◆ **What you are asked to do**: Please copy every line of the records below that holds the word "fridge".

◆ **Data to process**:
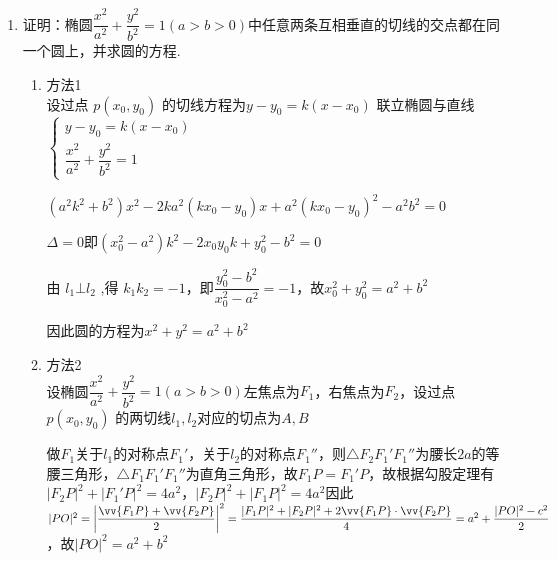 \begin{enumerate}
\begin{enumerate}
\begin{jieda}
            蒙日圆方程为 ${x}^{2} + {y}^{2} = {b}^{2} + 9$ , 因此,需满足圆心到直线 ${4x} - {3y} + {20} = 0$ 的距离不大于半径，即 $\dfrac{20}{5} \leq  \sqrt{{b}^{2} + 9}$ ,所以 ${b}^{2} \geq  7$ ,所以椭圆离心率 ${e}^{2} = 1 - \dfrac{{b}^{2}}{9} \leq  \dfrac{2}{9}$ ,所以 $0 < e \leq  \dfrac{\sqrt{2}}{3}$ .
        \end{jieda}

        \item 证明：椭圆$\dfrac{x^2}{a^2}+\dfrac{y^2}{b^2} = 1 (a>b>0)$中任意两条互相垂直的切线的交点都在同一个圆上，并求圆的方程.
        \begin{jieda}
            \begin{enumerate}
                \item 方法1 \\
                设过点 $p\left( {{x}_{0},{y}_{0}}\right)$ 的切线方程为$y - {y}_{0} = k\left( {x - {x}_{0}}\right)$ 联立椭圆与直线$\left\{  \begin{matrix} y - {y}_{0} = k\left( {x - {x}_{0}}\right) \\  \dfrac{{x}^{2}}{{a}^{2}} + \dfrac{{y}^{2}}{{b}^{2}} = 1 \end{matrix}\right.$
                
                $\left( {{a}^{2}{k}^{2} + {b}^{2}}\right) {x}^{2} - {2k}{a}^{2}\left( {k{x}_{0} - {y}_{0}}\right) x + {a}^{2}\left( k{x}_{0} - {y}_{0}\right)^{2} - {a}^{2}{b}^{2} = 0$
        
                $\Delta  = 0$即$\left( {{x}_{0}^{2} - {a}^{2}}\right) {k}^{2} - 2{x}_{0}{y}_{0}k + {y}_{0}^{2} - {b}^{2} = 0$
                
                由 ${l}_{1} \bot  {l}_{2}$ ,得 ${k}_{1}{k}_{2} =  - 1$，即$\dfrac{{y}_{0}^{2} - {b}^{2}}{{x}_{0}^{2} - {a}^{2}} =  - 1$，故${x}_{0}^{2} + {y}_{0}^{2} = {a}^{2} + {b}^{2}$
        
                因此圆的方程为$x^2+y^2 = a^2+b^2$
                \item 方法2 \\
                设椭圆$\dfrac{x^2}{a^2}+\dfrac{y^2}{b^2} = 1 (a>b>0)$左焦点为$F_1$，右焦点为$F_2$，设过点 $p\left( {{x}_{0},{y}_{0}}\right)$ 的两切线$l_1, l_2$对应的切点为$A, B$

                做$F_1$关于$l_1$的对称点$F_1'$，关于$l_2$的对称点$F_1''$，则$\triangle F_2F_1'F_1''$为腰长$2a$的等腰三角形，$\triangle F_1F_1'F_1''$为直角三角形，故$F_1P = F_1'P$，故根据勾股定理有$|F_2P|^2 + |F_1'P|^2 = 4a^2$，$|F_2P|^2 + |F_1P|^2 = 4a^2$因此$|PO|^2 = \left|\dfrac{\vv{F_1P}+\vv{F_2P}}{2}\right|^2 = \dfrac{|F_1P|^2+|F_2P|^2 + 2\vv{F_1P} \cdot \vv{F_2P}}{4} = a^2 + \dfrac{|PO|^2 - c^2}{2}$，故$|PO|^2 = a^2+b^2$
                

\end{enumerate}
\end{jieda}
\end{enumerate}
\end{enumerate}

---

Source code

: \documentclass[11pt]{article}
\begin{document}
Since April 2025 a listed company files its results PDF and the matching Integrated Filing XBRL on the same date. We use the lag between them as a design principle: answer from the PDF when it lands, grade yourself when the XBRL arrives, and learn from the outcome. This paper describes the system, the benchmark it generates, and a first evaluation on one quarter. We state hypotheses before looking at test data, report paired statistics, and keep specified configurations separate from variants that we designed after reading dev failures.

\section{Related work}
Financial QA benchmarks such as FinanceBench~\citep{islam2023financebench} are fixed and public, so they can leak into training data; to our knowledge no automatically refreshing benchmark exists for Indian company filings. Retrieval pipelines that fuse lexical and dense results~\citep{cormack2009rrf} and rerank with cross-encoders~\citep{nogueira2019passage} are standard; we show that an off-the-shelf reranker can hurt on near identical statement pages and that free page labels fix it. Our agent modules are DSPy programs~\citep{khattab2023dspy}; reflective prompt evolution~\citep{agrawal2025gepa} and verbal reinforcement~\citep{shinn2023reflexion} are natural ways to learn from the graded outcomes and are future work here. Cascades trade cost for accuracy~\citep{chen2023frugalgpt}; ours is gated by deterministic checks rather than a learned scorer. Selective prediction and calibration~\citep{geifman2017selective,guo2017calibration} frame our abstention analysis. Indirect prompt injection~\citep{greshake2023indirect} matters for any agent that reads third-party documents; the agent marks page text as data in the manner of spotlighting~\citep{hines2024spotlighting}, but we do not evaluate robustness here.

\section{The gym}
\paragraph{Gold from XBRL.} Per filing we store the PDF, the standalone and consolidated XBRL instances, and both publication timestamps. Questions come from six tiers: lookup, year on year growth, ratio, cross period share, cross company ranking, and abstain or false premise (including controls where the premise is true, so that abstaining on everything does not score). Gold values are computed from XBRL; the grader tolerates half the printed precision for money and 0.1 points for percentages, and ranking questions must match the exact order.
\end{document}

==

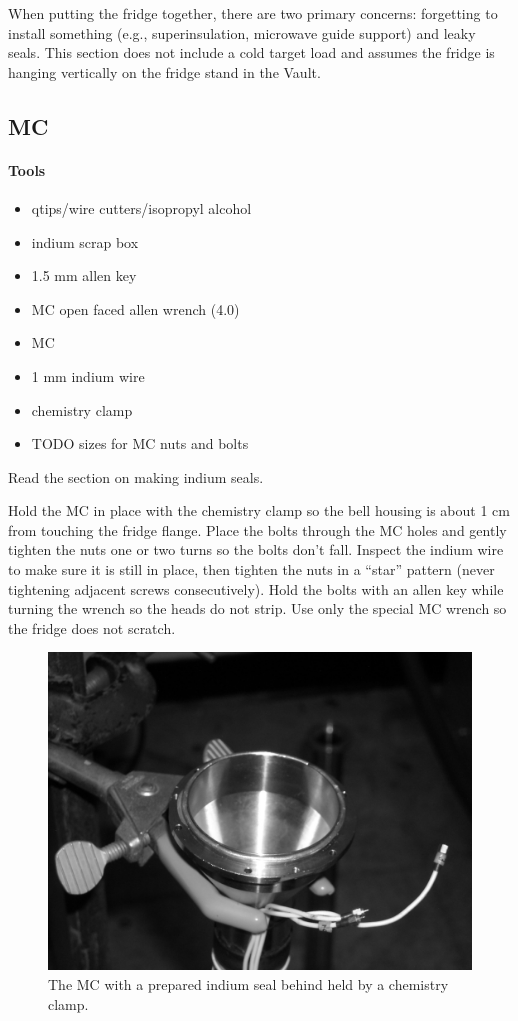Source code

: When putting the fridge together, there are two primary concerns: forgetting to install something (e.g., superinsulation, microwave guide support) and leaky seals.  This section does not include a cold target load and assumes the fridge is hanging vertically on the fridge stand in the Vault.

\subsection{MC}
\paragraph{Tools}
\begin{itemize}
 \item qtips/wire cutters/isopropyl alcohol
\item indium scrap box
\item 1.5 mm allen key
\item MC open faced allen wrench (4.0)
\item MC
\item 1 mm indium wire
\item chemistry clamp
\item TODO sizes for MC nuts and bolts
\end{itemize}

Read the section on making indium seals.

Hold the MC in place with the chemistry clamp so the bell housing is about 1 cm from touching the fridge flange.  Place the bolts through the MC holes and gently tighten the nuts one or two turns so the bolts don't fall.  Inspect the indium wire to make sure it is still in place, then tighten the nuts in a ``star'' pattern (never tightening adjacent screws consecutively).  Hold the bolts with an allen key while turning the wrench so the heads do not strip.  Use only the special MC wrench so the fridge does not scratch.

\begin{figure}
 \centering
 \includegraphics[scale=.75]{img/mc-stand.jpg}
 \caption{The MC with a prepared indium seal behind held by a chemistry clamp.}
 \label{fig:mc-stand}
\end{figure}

◆ **Answer space**:
: When putting the fridge together, there are two primary concerns: forgetting to install something (e.g., superinsulation, microwave guide support) and leaky seals.  This section does not include a cold target load and assumes the fridge is hanging vertically on the fridge stand in the Vault.
Hold the MC in place with the chemistry clamp so the bell housing is about 1 cm from touching the fridge flange.  Place the bolts through the MC holes and gently tighten the nuts one or two turns so the bolts don't fall.  Inspect the indium wire to make sure it is still in place, then tighten the nuts in a ``star'' pattern (never tightening adjacent screws consecutively).  Hold the bolts with an allen key while turning the wrench so the heads do not strip.  Use only the special MC wrench so the fridge does not scratch.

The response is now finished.